Each year, I compile a list of my top 10 favourite actors and actress.  You can look at these lists in the “columns” section of my website if you’d like to know more.  Since 2005, the same two people have been top of these lists – Philip Seymour Hoffman and Laura Linney.  They’re awesome!  Even though they’ve been in a tonne of great movies, The Savages marks the first time they’ve appeared together.

Jon and Wendy Savage are a middle-aged brother and sister.  Jon (Hoffman) is a professor of philosophy living in Buffalo.  Wendy (Linney) is a playwright living in New York City.  Neither of them appears to be very happy.  Their jobs are going nowhere and both are involved in complicated relationships.  Over time, they have slowly drifted apart.

Their regular lives are put on hold when they learn their elderly father, Lenny (Bosco), needs help.  He is suffering from dementia and has found himself with nowhere to live.  Jon and Wendy have never been close to their dad and aren’t particularly enthusiastic about the situation they now find themselves in.  They’ve got better things to do.

It’s a depressing subject matter but one that many people will be able to relate to – to have to care and look after a dying parent.  Jon and Wendy have trouble finding a decent nursing home that has places available and which is also affordable.  They also have to ask their father difficult questions such as whether he wants to be buried or cremated.

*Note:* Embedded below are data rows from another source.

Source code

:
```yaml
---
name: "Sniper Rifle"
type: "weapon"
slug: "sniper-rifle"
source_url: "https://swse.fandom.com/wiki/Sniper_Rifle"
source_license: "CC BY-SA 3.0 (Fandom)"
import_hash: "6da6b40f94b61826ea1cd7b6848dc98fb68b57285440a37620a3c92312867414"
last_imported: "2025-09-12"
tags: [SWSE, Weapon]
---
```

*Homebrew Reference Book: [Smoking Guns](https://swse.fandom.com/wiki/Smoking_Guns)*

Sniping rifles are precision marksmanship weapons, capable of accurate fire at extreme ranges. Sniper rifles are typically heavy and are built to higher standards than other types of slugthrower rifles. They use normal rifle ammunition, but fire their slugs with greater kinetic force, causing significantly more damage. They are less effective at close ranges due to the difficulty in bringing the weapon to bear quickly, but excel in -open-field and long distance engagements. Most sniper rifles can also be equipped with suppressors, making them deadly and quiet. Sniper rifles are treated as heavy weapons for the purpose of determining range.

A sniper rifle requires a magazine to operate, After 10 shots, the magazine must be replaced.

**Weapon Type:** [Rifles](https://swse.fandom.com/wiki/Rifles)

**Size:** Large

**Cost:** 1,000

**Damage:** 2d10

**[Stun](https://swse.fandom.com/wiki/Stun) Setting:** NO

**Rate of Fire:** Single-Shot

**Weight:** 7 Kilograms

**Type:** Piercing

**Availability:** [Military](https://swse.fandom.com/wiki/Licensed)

These events stir deep-seeded emotions in both Jon and Wendy.  Having spent years trying to distance themselves, they now find themselves drawn back into the “family”.  They will be forced to confront issues that they have long suppressed.

It’s heavy going at times but there are also a lot of funny scenes in The Savages.  Jon and Wendy are quirky characters and it’s no surprise that Hoffman and Linney were attracted to the role.  At times, you’ll laugh at them.  At other times, you’ll sympathise with them.  Writer-director Tamara Jenkins deserves credit for her script.  It earned her an Academy Award nomination earlier this year for best original screenplay (losing out to Juno).  Linney also picked up a nomination for best actress.

The title is a little misleading (it makes the movie sound like a cheap thriller) but I can assure you that this a quality film that comes highly recommended.